Genomic selection: essence, applications, and prospects

Authors: ESCAMILLA, DIANA - Iowa State University; LI, DONGDONG - Iowa State University; NEGUS, KARLENE - Iowa State University; KAPPELMANN, KIARA - Iowa State University; KUSMEC, AARON - Iowa State University; Vanous, Adam; SCHNABLE, PATRICK - Iowa State University; Li, Xianran; YU, JIANMING - Iowa State University

Submitted to: The Plant Genome
Publication Type: Review Article
Publication Acceptance Date: 4/9/2025
Publication Date: N/A
Citation: N/A

Interpretive Summary: Genomic selection (GS) is a strategy used in plant breeding to predict measurable traits of plants. GS exploits the relationship between plant's genetic makeups and a measurable phenotype to build a prediction model. With the prediction mode, the genotype information of untested plants is used to predict their potential performance for selection. GS increases the evaluation capacity of breeding programs, and reduces the time needed to develop new cultivars, leading to faster crop improvement.

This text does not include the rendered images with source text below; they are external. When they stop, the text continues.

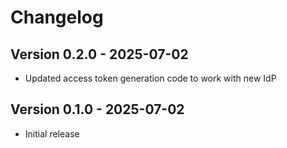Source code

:# Changelog

## Version 0.2.0 - 2025-07-02

- Updated access token generation code to work with new IdP

## Version 0.1.0 - 2025-07-02

- Initial release
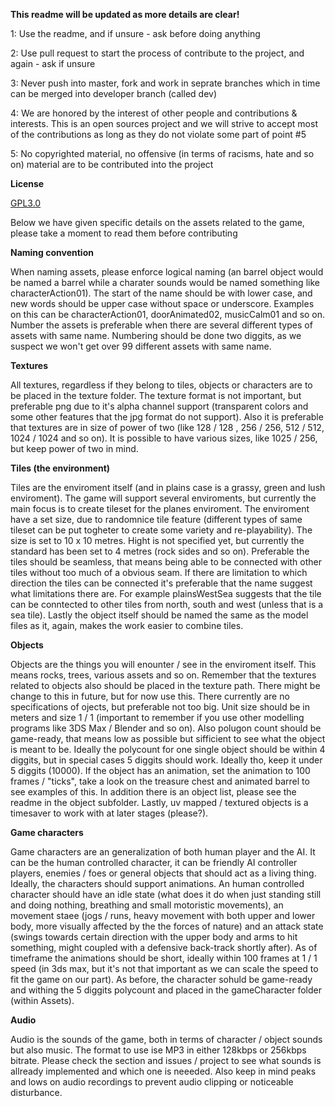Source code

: **This readme will be updated as more details are clear!**

1: Use the readme, and if unsure - ask before doing anything

2: Use pull request to start the process of contribute to the project, and again - ask if unsure

3: Never push into master, fork and work in seprate branches which in time can be merged into developer branch (called dev)

4: We are honored by the interest of other people and contributions & interests. This is an open sources project and we will strive to accept most of the contributions as long as they do not violate some part of point #5

5: No copyrighted material, no offensive (in terms of racisms, hate and so on) material are to be contributed into the project

**License**

[GPL3.0](https://github.com/TheMelcor/213/blob/master/LICENSE)

Below we have given specific details on the assets related to the game, please take a moment to read them before contributing

**Naming convention**

When naming assets, please enforce logical naming (an barrel object would be named a barrel while a charater sounds would be named something like characterAction01). The start of the name should be with lower case, and new words should be upper case without space or underscore. Examples on this can be characterAction01, doorAnimated02, musicCalm01 and so on. Number the assets is preferable when there are several different types of assets with same name. Numbering should be done two diggits, as we suspect we won't get over 99 different assets with same name.

**Textures**

All textures, regardless if they belong to tiles, objects or characters are to be placed in the texture folder. The texture format is not important, but preferable png due to it's alpha channel support (transparent colors and some other features that the jpg format do not support). Also it is preferable that textures are in size of power of two (like 128 / 128 , 256 / 256, 512 / 512, 1024 / 1024 and so on). It is possible to have various sizes, like 1025 / 256, but keep power of two in mind.

**Tiles (the environment)**

Tiles are the enviroment itself (and in plains case is a grassy, green and lush enviroment). The game will support several enviroments, but currently the main focus is to create tileset for the planes enviroment. The enviroment have a set size, due to randomnice tile feature (different types of same tileset can be put togheter to create some variety and re-playability). The size is set to 10 x 10 metres. Hight is not specified yet, but currently the standard has been set to 4 metres (rock sides and so on). Preferable the tiles should be seamless, that means being able to be connected with other tiles without too much of a obvious seam. If there are limitation to which direction the tiles can be connected it's preferable that the name suggest what limitations there are. For example plainsWestSea suggests that the tile can be conntected to other tiles from north, south and west (unless that is a sea tile). Lastly the object itself should be named the same as the model files as it, again, makes the work easier to combine tiles.

**Objects**

Objects are the things you will enounter / see in the enviroment itself. This means rocks, trees, various assets and so on. Remember that the textures related to objects also should be placed in the texture path. There might be change to this in future, but for now use this. There currently are no specifications of ojects, but preferable not too big. Unit size should be in meters and size 1 / 1 (important to remember if you use other modelling programs like 3DS Max / Blender and so on). Also polugon count should be game-ready, that means low as possible but sifficient to see what the object is meant to be. Ideally the polycount for one single object should be within 4 diggits, but in special cases 5 diggits should work. Ideally tho, keep it under 5 diggits (10000). If the object has an animation, set the animation to 100 frames / "ticks", take a look on the treasure chest and animated barrel to see examples of this. In addition there is an object list, please see the readme in the object subfolder. Lastly, uv mapped / textured objects is a timesaver to work with at later stages (please?).

**Game characters**

Game characters are an generalization of both human player and the AI. It can be the human controlled character, it can be friendly AI controller players, enemies / foes or general objects that should act as a living thing. Ideally, the characters should support animations. An human controlled character should have an idle state (what does it do when just standing still and doing nothing, breathing and small motoristic movements), an movement staee (jogs / runs, heavy movement with both upper and lower body, more visually affected by the the forces of nature) and an attack state (swings towards certain direction with the upper body and arms to hit something, might coupled with a defensive back-track shortly after). As of timeframe the animations should be short, ideally within 100 frames at 1 / 1 speed (in 3ds max, but it's not that important as we can scale the speed to fit the game on our part). As before, the character sohuld be game-ready and withing the 5 diggits polycount and placed in the gameCharacter folder (within Assets).

**Audio**

Audio is the sounds of the game, both in terms of character / object sounds but also music. The format to use ise MP3 in either 128kbps or 256kbps bitrate. Please check the section and issues / project to see what sounds is allready implemented and which one is neeeded. Also keep in mind peaks and lows on audio recordings to prevent audio clipping or noticeable disturbance.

GS can be used for exploring genetic variation, selecting breeding parents, or selecting individuals at different stages of the breeding cycle. GS can incorporate other data types such as environmental variables, gene expression, and metabolic profile. Advances in artificial intelligence are expected to facilitate the integration of multiple data types in prediction models. GS is continuously evolving due to technological advances, research innovations, and emerging challenges in agriculture.

Technical Abstract: Genomic selection (GS) emerged as a key part of the solution to ensure food supply for the growing human population, thanks to advances in genotyping and other enabling technologies and improved understanding of the genotype-phenotype relationship in quantitative genetics. GS is a breeding strategy to predict the genotypic values of individuals for selection using their genotypic data and a trained model. It includes four major steps: training population design, model building, prediction, and selection. GS revises the traditional breeding process by assigning phenotyping a new role of generating data for the building of prediction models. The increased capacity of GS to evaluate more individuals, in combination with shorter breeding cycle times, has led to a wider adoption in plant breeding. Research studies have been conducted to implement GS with different emphases in crop- and trait-specific applications, prediction models, design of training populations, and identifying factors influencing prediction accuracy. GS plays different roles in plant breeding such as turbocharging of gene banks, parental selection, and candidate selection at different stages of the breeding cycle. It can be enhanced by additional data types such as phenomics, transcriptomics, metabolomics, and enviromics. In light of the rapid development of artificial intelligence (AI), GS can be further improved by either upgrading the entire framework or individual components. Technological advances, research innovations, and emerging challenges in agriculture will continue to shape the role of GS in plant breeding.